China: No stock market revival, yet
More regulation is needed in China to reverse the decline in stock market prices.
(This article appears courtesy of International Financial Law Review, sign up for a free trial on their site)
As readers may recall, the Chinese government implemented the non-tradable share reform in late 2006. In a nutshell, the reform consisted of converting non-tradable shares in PRC listed companies (which were mostly state-owned) to become tradable on the PRC stock market. To obtain the shareholders' approval needed for such conversion, holders of non-tradable shares would offer compensation to public holders of tradable shares who would suffer from the increase in liquidity.

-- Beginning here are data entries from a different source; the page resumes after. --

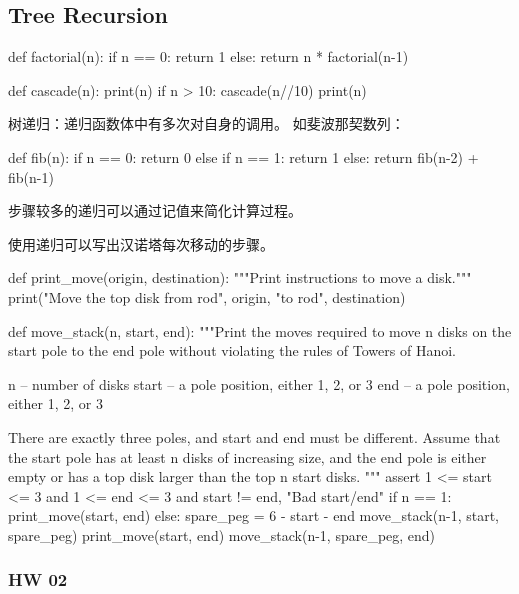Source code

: \documentclass{ctexart}
\begin{document}
\subsection{Tree Recursion}

\begin{python}
    def factorial(n):
        if n == 0:
            return 1
        else:
            return n * factorial(n-1)
\end{python}

\begin{python}
    def cascade(n):
        print(n)
        if n > 10:
            cascade(n//10)
            print(n)
\end{python}

树递归：递归函数体中有多次对自身的调用。
如斐波那契数列：
\begin{python}
    def fib(n):
        if n == 0:
            return 0
        else if n == 1:
            return 1
        else:
            return fib(n-2) + fib(n-1)
\end{python}
步骤较多的递归可以通过记值来简化计算过程。

使用递归可以写出汉诺塔每次移动的步骤。
\begin{python}
    def print_move(origin, destination):
    """Print instructions to move a disk."""
    print("Move the top disk from rod", origin, "to rod", destination)

def move_stack(n, start, end):
    """Print the moves required to move n disks on the start pole to the end
    pole without violating the rules of Towers of Hanoi.

    n -- number of disks
    start -- a pole position, either 1, 2, or 3
    end -- a pole position, either 1, 2, or 3

    There are exactly three poles, and start and end must be different. Assume
    that the start pole has at least n disks of increasing size, and the end
    pole is either empty or has a top disk larger than the top n start disks.
    """
    assert 1 <= start <= 3 and 1 <= end <= 3 and start != end, "Bad start/end"
    if n == 1:
        print_move(start, end)
    else:
        spare_peg = 6 - start - end
        move_stack(n-1, start, spare_peg)
        print_move(start, end)
        move_stack(n-1, spare_peg, end)
\end{python}

\subsubsection{HW 02}
\end{document}
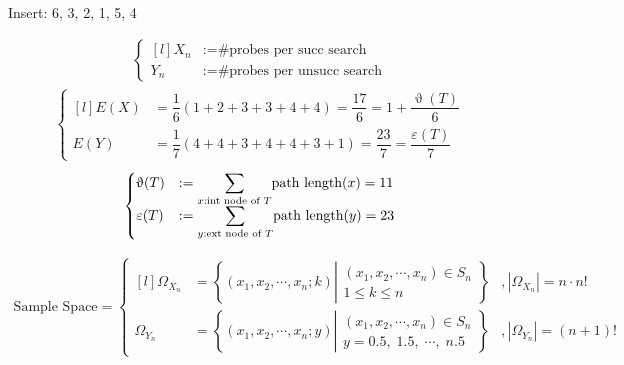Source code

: \documentclass[11pt,fleqn]{article}
\begin{document}
\raggedright

\paragraph{} Insert: 6, 3, 2, 1, 5, 4

\begin{align*}
	\left\{\begin{matrix*}[l]
		X_n &:= \text{\# probes per succ search} \\
		Y_n &:= \text{\# probes per unsucc search}
	\end{matrix*}\right.
\end{align*}
\begin{align*}
	\left\{\begin{matrix*}[l]
		E(X) &= \dfrac{1}{6} \left(1+2+3+3+4+4\right) = \dfrac{17}{6} = 1 + \dfrac{\upvartheta(T)}{6} \\
		E(Y) &= \dfrac{1}{7} \left(4+4+3+4+4+3+1\right) = \dfrac{23}{7} = \dfrac{\varepsilon(T)}{7}
	\end{matrix*}\right.
\end{align*}
\begin{align*}
	\left\{\begin{matrix*}[l]
		\upvartheta(T) &:= \mathlarger{\sum}\limits_{x : \text{int node of } T} \text{path length}(x) = 11\\
		\varepsilon(T) &:= \mathlarger{\sum}\limits_{y : \text{ext node of } T} \text{path length}(y) = 23
	\end{matrix*}\right.
\end{align*}

\begin{align*}
	\text{Sample Space} = \left\{\begin{matrix*}[l]
		\Omega_{X_n} &= \left\{(x_1, x_2, \cdots, x_n; k) 
			\left|\begin{matrix}
				(x_1, x_2, \cdots, x_n) \in S_n \\ 
				1 \le k \le n
			\end{matrix}\right. 
		\right\} &, |\Omega_{X_n}| = n \cdot n! \\
		\Omega_{Y_n} &= \left\{(x_1, x_2, \cdots, x_n; y)
	   		\left|\begin{matrix}	
				(x_1, x_2, \cdots, x_n) \in S_n \\
				y = 0.5, \; 1.5, \; \cdots, \; n.5
			\end{matrix}\right.
		\right\} &, |\Omega_{Y_n}| = (n+1)!
	\end{matrix*}\right. 
\end{align*}
\end{document}

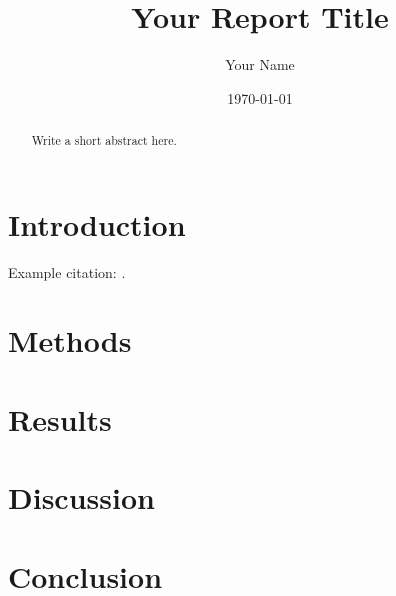 \documentclass[11pt]{article}
\title{Your Report Title}
\author{Your Name}
\date{\today}
\begin{document}
\maketitle

\begin{abstract}
Write a short abstract here.
\end{abstract}

\tableofcontents
\newpage

\section{Introduction}
Example citation: \cite{example2026}.

\section{Methods}

\section{Results}

\section{Discussion}

\section{Conclusion}



\end{document}
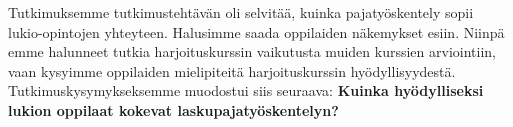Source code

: Tutkimuksemme tutkimustehtävän oli selvitää, kuinka pajatyöskentely sopii lukio-opintojen yhteyteen.
Halusimme saada oppilaiden näkemykset esiin.
Niinpä emme halunneet tutkia harjoituskurssin vaikutusta muiden kurssien arviointiin, vaan kysyimme oppilaiden mielipiteitä harjoituskurssin hyödyllisyydestä.
Tutkimuskysymykseksemme muodostui siis seuraava:
\textbf{Kuinka hyödylliseksi lukion oppilaat kokevat laskupajatyöskentelyn?}

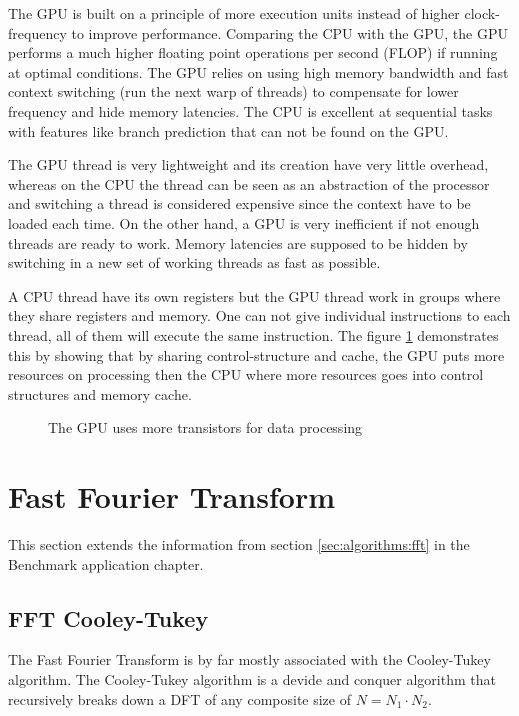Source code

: The GPU is built on a principle of more execution units instead of higher clock-frequency to improve performance. Comparing the CPU with the GPU, the GPU performs a much higher floating point operations per second (FLOP) if running at optimal conditions. The GPU relies on using high memory bandwidth and fast context switching (run the next warp of threads) to compensate for lower frequency and hide memory latencies. The CPU is excellent at sequential tasks with features like branch prediction that can not be found on the GPU.

The GPU thread is very lightweight and its creation have very little overhead, whereas on the CPU the thread can be seen as an abstraction of the processor and switching a thread is considered expensive since the context have to be loaded each time. On the other hand, a GPU is very inefficient if not enough threads are ready to work. Memory latencies are supposed to be hidden by switching in a new set of working threads as fast as possible.

A CPU thread have its own registers but the GPU thread work in groups where they share registers and memory. One can not give individual instructions to each thread, all of them will execute the same instruction. The figure \ref{fig:gpu-vs-cpu} demonstrates this by showing that by sharing control-structure and cache, the GPU puts more resources on processing then the CPU where more resources goes into control structures and memory cache.

\begin{figure}
	\centering
	
	\caption{The GPU uses more transistors for data processing}
	\label{fig:gpu-vs-cpu}
\end{figure}

\section{Fast Fourier Transform}

This section extends the information from section \ref{sec:algorithms:fft} in the Benchmark application chapter.

\subsection{FFT Cooley-Tukey}

The Fast Fourier Transform is by far mostly associated with the Cooley-Tukey algorithm. The Cooley-Tukey algorithm is a devide and conquer algorithm that recursively breaks down a DFT of any composite size of $N = N_1{\cdot}N_2$.

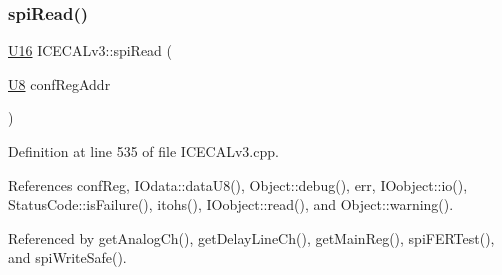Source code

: \subsubsection{\texorpdfstring{spi\+Read()}{spiRead()}}
{\footnotesize\ttfamily \hyperlink{ICECALv3_8h_adf928e51a60dba0df29d615401cc55a8}{U16} I\+C\+E\+C\+A\+Lv3\+::spi\+Read (\begin{DoxyParamCaption}\item[{\hyperlink{ICECALv3_8h_a3cb25ca6f51f003950f9625ff05536fc}{U8}}]{conf\+Reg\+Addr }\end{DoxyParamCaption})\hspace{0.3cm}{\ttfamily [private]}}



Definition at line 535 of file I\+C\+E\+C\+A\+Lv3.\+cpp.



References conf\+Reg, I\+Odata\+::data\+U8(), Object\+::debug(), err, I\+Oobject\+::io(), Status\+Code\+::is\+Failure(), itohs(), I\+Oobject\+::read(), and Object\+::warning().



Referenced by get\+Analog\+Ch(), get\+Delay\+Line\+Ch(), get\+Main\+Reg(), spi\+F\+E\+R\+Test(), and spi\+Write\+Safe().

As part of the share reform, holders of the non-tradable shares were also subject to a moratorium of 12-36 months before their shares became fully tradable. Due, in part, to successful implementation of this reform, the PRC stock market enjoyed a strong performance in 2007. Indeed, the Shanghai Stock Exchange Composite Index reached its historical peak in October 2007. However, since late 2007 weak investor sentiment has pushed the stock market into steep decline. To make matters worse, the moratorium imposed on previously non-tradable shares of a large number of companies will soon end, making the market even more nervous.
The effect of this could be big – by some estimates, the value of tradable shares flooding the market in 2008 will amount to about Rmb3 trillion ($430 billion).